(Try it): Write the entries below out again exactly; any picture in them stays out.

Extracted data entries
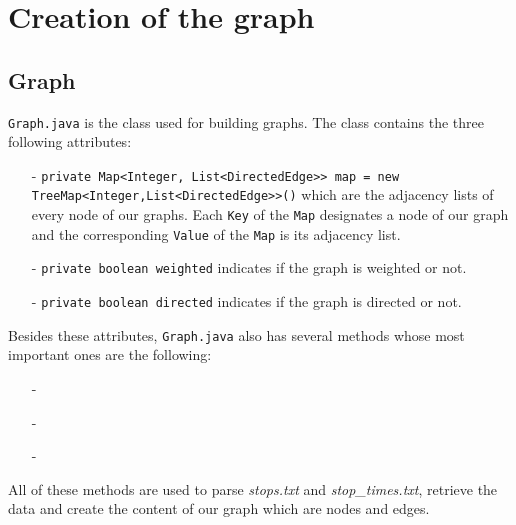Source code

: \documentclass{article}
\begin{document}
\section{Creation of the graph}

\subsection{Graph}

\texttt{Graph.java} is the class used for building graphs.
The class contains the three following attributes:

\begin{itemize}
\item[-]\texttt{private Map<Integer, List<DirectedEdge>> map = new TreeMap<Integer,List<DirectedEdge>>()} which are the adjacency lists of every node of our graphs. Each \texttt{Key} of the \texttt{Map} designates a node of our graph and the corresponding \texttt{Value} of the \texttt{Map} is its adjacency list.
\item[-]\texttt{private boolean weighted} indicates if the graph is weighted or not.
\item[-]\texttt{private boolean directed} indicates if the graph is directed or not.
\end{itemize}

	Besides these attributes, \texttt{Graph.java} also has several methods whose most important ones are the following:

\begin{itemize}
\item[-]
\item[-]
\item[-]
\end{itemize}

All of these methods are used to parse \textit{stops.txt} and \textit{stop\_times.txt}, retrieve the data and create the content of our graph which are nodes and edges.
\end{document}

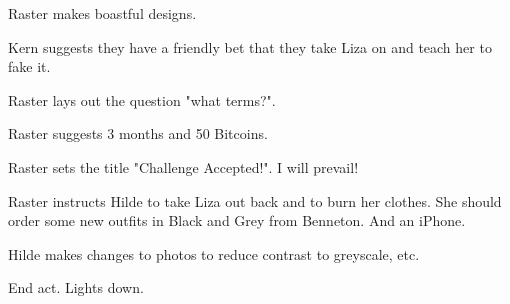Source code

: Raster makes boastful designs.

 Kern suggests they have a friendly bet that they take Liza on and teach her to fake it. 

Raster lays out the question "what terms?".

 Raster suggests 3 months and 50 Bitcoins.  

Raster sets the title "Challenge Accepted!".  I will prevail!

 Raster instructs Hilde to take Liza out back and to burn her clothes.  She should order some new outfits in Black and Grey from Benneton.  And an iPhone.

Hilde makes changes to photos to reduce contrast to greyscale, etc.

End act.  Lights down.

(Answer box):
Source code

: \documentclass{article}
\begin{document}
\section{Creation of the graph}

\subsection{Graph}

\texttt{Graph.java} is the class used for building graphs.
The class contains the three following attributes:

\begin{itemize}
\item[-]\texttt{private Map<Integer, List<DirectedEdge>> map = new TreeMap<Integer,List<DirectedEdge>>()} which are the adjacency lists of every node of our graphs. Each \texttt{Key} of the \texttt{Map} designates a node of our graph and the corresponding \texttt{Value} of the \texttt{Map} is its adjacency list.
\item[-]\texttt{private boolean weighted} indicates if the graph is weighted or not.
\item[-]\texttt{private boolean directed} indicates if the graph is directed or not.
\end{itemize}

	Besides these attributes, \texttt{Graph.java} also has several methods whose most important ones are the following:

\begin{itemize}
\item[-]
\item[-]
\item[-]
\end{itemize}

All of these methods are used to parse \textit{stops.txt} and \textit{stop\_times.txt}, retrieve the data and create the content of our graph which are nodes and edges.
\end{document}

Source code

: Raster makes boastful designs.

 Kern suggests they have a friendly bet that they take Liza on and teach her to fake it. 

Raster lays out the question "what terms?".

 Raster suggests 3 months and 50 Bitcoins.  

Raster sets the title "Challenge Accepted!".  I will prevail!

 Raster instructs Hilde to take Liza out back and to burn her clothes.  She should order some new outfits in Black and Grey from Benneton.  And an iPhone.

Hilde makes changes to photos to reduce contrast to greyscale, etc.

End act.  Lights down.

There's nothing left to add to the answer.